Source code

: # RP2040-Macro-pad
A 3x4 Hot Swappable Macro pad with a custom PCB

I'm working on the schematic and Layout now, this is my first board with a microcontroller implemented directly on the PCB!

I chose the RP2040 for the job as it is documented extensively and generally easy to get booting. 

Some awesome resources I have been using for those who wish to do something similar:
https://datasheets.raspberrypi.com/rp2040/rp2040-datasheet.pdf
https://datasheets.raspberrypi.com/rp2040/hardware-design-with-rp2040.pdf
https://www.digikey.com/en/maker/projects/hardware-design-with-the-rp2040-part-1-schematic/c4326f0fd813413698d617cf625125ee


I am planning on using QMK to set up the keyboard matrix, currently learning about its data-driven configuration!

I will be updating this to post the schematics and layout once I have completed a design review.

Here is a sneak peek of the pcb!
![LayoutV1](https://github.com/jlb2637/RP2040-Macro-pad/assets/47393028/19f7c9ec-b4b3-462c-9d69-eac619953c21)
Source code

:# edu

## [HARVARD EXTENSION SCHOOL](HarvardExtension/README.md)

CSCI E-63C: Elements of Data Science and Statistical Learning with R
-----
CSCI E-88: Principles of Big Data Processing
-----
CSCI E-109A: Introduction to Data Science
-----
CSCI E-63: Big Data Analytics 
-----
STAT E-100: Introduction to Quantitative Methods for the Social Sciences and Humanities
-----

***

## Work required
Once the line that contains "CSCI E-88: Principles of Big Data Processing" is found, please give it again exactly, along with each line that comes after it, through the last line of the entries.

## Task output
CSCI E-88: Principles of Big Data Processing
-----
CSCI E-109A: Introduction to Data Science
-----
CSCI E-63: Big Data Analytics 
-----
STAT E-100: Introduction to Quantitative Methods for the Social Sciences and Humanities
-----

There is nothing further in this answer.